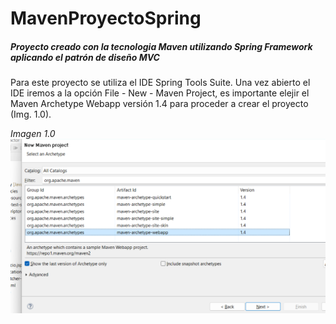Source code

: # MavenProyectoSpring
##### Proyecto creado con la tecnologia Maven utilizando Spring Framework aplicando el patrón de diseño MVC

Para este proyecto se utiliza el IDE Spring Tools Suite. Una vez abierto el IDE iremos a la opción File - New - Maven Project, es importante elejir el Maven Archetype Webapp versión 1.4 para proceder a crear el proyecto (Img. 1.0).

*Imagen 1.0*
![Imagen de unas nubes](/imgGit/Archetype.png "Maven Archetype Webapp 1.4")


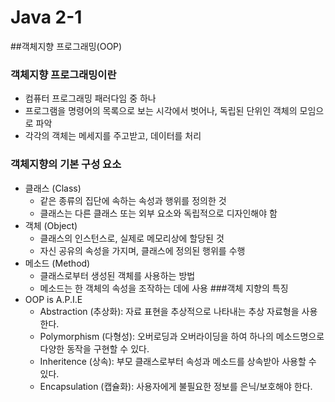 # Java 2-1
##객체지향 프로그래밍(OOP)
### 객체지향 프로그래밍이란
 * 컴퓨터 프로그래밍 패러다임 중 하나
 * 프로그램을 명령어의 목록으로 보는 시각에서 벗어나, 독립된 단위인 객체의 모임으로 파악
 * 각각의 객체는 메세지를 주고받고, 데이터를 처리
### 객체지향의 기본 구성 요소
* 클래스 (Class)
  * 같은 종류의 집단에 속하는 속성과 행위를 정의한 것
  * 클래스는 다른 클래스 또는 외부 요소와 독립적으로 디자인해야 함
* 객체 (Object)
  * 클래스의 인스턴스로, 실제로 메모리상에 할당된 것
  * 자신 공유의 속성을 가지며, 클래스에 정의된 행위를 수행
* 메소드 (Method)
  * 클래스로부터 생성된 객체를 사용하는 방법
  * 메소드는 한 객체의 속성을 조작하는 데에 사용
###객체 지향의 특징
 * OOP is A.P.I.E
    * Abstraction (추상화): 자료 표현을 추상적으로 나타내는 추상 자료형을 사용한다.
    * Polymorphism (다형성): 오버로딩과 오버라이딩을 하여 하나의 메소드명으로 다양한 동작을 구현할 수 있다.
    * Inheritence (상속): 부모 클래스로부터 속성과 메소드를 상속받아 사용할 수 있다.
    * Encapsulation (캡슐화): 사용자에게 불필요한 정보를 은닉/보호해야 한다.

◆ Instructions to follow ◆
Give the listing again word for word, but drop every picture.

◆ Reply to the task ◆
Source code

: # MavenProyectoSpring
##### Proyecto creado con la tecnologia Maven utilizando Spring Framework aplicando el patrón de diseño MVC

Para este proyecto se utiliza el IDE Spring Tools Suite. Una vez abierto el IDE iremos a la opción File - New - Maven Project, es importante elejir el Maven Archetype Webapp versión 1.4 para proceder a crear el proyecto (Img. 1.0).

*Imagen 1.0*
![Imagen de unas nubes](/imgGit/Archetype.png "Maven Archetype Webapp 1.4")


 # Java 2-1
##객체지향 프로그래밍(OOP)
### 객체지향 프로그래밍이란
 * 컴퓨터 프로그래밍 패러다임 중 하나
 * 프로그램을 명령어의 목록으로 보는 시각에서 벗어나, 독립된 단위인 객체의 모임으로 파악
 * 각각의 객체는 메세지를 주고받고, 데이터를 처리
### 객체지향의 기본 구성 요소
* 클래스 (Class)
  * 같은 종류의 집단에 속하는 속성과 행위를 정의한 것
  * 클래스는 다른 클래스 또는 외부 요소와 독립적으로 디자인해야 함
* 객체 (Object)
  * 클래스의 인스턴스로, 실제로 메모리상에 할당된 것
  * 자신 공유의 속성을 가지며, 클래스에 정의된 행위를 수행
* 메소드 (Method)
  * 클래스로부터 생성된 객체를 사용하는 방법
  * 메소드는 한 객체의 속성을 조작하는 데에 사용
###객체 지향의 특징
 * OOP is A.P.I.E
    * Abstraction (추상화): 자료 표현을 추상적으로 나타내는 추상 자료형을 사용한다.
    * Polymorphism (다형성): 오버로딩과 오버라이딩을 하여 하나의 메소드명으로 다양한 동작을 구현할 수 있다.
    * Inheritence (상속): 부모 클래스로부터 속성과 메소드를 상속받아 사용할 수 있다.
    * Encapsulation (캡슐화): 사용자에게 불필요한 정보를 은닉/보호해야 한다.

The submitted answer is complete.